MILKING THREE TIMES A DAY.
During the heat of summer, the cow should be milked three times a day, at regular intervals—about five o’clock in the morning, one in the afternoon, and at nine in the evening. The quantity of milk and butter is considerably increased, and the quality improved, by this practice. The milk is injured by remaining in the udder through the heat of the day, and the cow is made uncomfortable, which, of necessity, diminishes her usefulness. When cows are milked but twice a day in hot weather, the udder becomes too much heated and feverish, and the milk is in a similar condition—the cream seems to be melted, the milk soon becomes sour, the cream does not rise well, and the butter is soft and oily. These difficulties, almost universally attending butter-making at this time of the year, are mostly overcome by the practice of milking three times a day, and the cow being near at hand, it is a small matter.

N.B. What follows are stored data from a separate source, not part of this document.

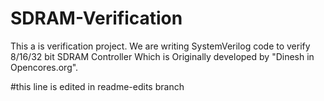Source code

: # SDRAM-Verification
This a is verification project. We are writing SystemVerilog code to verify 8/16/32 bit SDRAM Controller Which is Originally developed by "Dinesh in Opencores.org".


#this line is edited in readme-edits branch
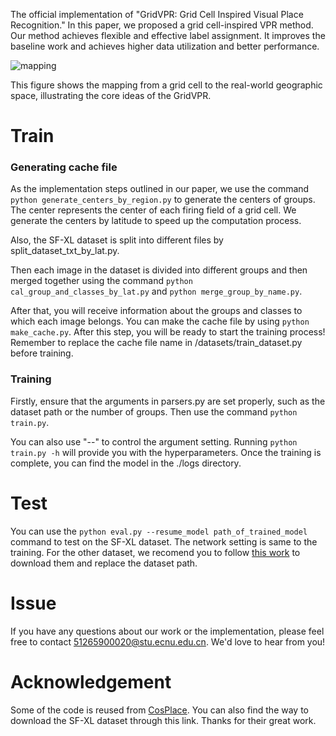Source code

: The official implementation of "GridVPR: Grid Cell Inspired Visual Place Recognition." In this paper, we proposed a grid cell-inspired VPR method. Our method achieves flexible and effective label assignment. It improves the baseline work and achieves higher data utilization and better performance.

![mapping](https://github.com/user-attachments/assets/70fc3f4a-e561-43d2-a48d-c3e990c88731)

This figure shows the mapping from a grid cell to the real-world geographic space, illustrating the core ideas of the GridVPR. 

# Train

### Generating cache file

As the implementation steps outlined in our paper, we use the command `python generate_centers_by_region.py` to generate the centers of groups. The center represents the center of each firing field of a grid cell. We generate the centers by latitude to speed up the computation process.

Also, the SF-XL dataset is split into different files by split_dataset_txt_by_lat.py.

Then each image in the dataset is divided into different groups and then merged together using the command `python cal_group_and_classes_by_lat.py` and `python merge_group_by_name.py`.

After that, you will receive information about the groups and classes to which each image belongs. You can make the cache file by using `python make_cache.py`. After this step, you will be ready to start the training process! Remember to replace the cache file name in /datasets/train_dataset.py before training. 

### Training

Firstly, ensure that the arguments in parsers.py are set properly, such as the dataset path or the number of groups. Then use the command `python train.py`.

You can also use "--" to control the argument setting. Running `python train.py -h` will provide you with the hyperparameters. Once the training is complete, you can find the model in the ./logs directory.

# Test

You can use the `python eval.py --resume_model path_of_trained_model` command to test on the SF-XL dataset. The network setting is same to the training. For the other dataset, we recomend you to follow [this work](https://github.com/gmberton/VPR-datasets-downloader) to download them and replace the dataset path. 

# Issue

If you have any questions about our work or the implementation, please feel free to contact 51265900020@stu.ecnu.edu.cn. We'd love to hear from you!

# Acknowledgement

Some of the code is reused from [CosPlace](https://github.com/gmberton/CosPlace). You can also find the way to download the SF-XL dataset through this link. Thanks for their great work.
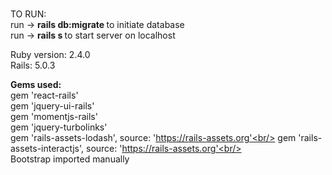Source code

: #
TO RUN: <br/>
 run -> <strong>rails db:migrate  </strong>to initiate database <br/>
 run -> <strong>rails s </strong> to start server on localhost <br/>
 
Ruby version: 2.4.0 <br/>
Rails: 5.0.3 <br/>

<strong>Gems used:</strong> <br/>
gem 'react-rails' <br/>
gem 'jquery-ui-rails'<br/>
gem 'momentjs-rails'<br/>
gem 'jquery-turbolinks'<br/>
gem 'rails-assets-lodash', source: 'https://rails-assets.org'<br/>
gem 'rails-assets-interactjs', source: 'https://rails-assets.org'<br/>
<br/>
Bootstrap imported manually
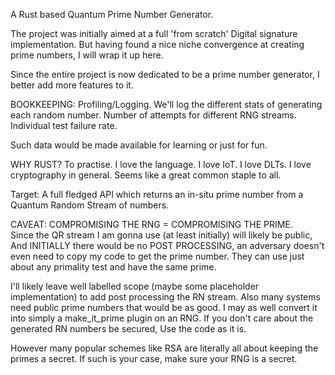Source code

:A Rust based Quantum Prime Number Generator.

The project was initially aimed at a full 'from scratch' Digital signature implementation.
But having found a nice niche convergence at creating prime numbers, I will wrap it up here.

Since the entire project is now dedicated to be a prime number generator, I better add more features to it.

BOOKKEEPING: Profiling/Logging. We'll log the different stats of generating each random number.
Number of attempts for different RNG streams. Individual test failure rate.

Such data would be made available for learning or just for fun.

WHY RUST?
To practise. I love the language. I love IoT. I love DLTs. I love cryptography in general. Seems like
a great common staple to all.

Target: A full fledged API which returns an in-situ prime number from a Quantum Random Stream
of numbers.

CAVEAT: COMPROMISING THE RNG = COMPROMISING THE PRIME.  
Since the QR stream I am gonna use (at least initially) will likely be public,
And INITIALLY there would be no POST PROCESSING, an adversary doesn't even need to copy
my code to get the prime number. They can use just about any primality test and have the same prime.

I'll likely leave well labelled scope (maybe some placeholder implementation) to add post processing
the RN stream. Also many systems need public prime numbers that would be as good. I may as well convert it into
simply a make_it_prime plugin on an RNG. If you don't care about the generated RN numbers be secured,
Use the code as it is.

However many popular schemes like RSA are literally all about keeping the primes a secret. If such
is your case, make sure your RNG is a secret.
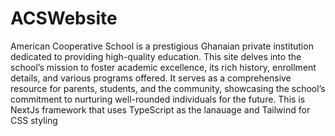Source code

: # ACSWebsite
American Cooperative School is a prestigious Ghanaian private institution dedicated to providing high-quality education. This site delves into the school’s mission to foster academic excellence, its rich history, enrollment details, and various programs offered. It serves as a comprehensive resource for parents, students, and the community, showcasing the school’s commitment to nurturing well-rounded individuals for the future.
This is NextJs framework that uses TypeScript as the lanauage and Tailwind for CSS styling
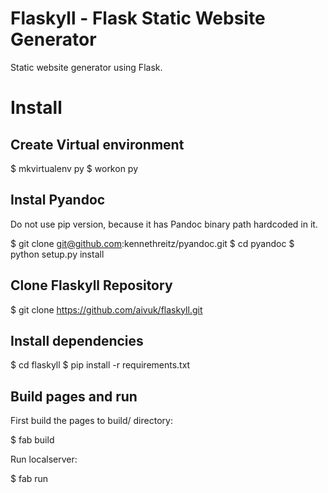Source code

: Flaskyll - Flask Static Website Generator
==================================

Static website generator using Flask.

# Install

## Create Virtual environment

 $ mkvirtualenv py
 $ workon py

## Instal Pyandoc

Do not use pip version, because it has Pandoc binary path hardcoded in it.

  $ git clone git@github.com:kennethreitz/pyandoc.git
  $ cd pyandoc
  $ python setup.py install

## Clone Flaskyll Repository

  $ git clone https://github.com/aivuk/flaskyll.git

## Install dependencies

  $ cd flaskyll
  $ pip install -r requirements.txt

## Build pages and run

First build the pages to build/ directory:

  $ fab build

Run localserver:

  $ fab run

The length of time a cow should be milked, will depend on her capabilities for giving milk a longer or shorter time. Some will give milk the year round, while others will “go dry” three or four months, or longer, in spite of all efforts to keep them in milk a longer period. But, as a rule, it is better for a cow to go dry some eight weeks, giving time for fleshing up a little, and gaining strength for another season. The cow will be more vigorous, and the flow of milk more abundant afterward.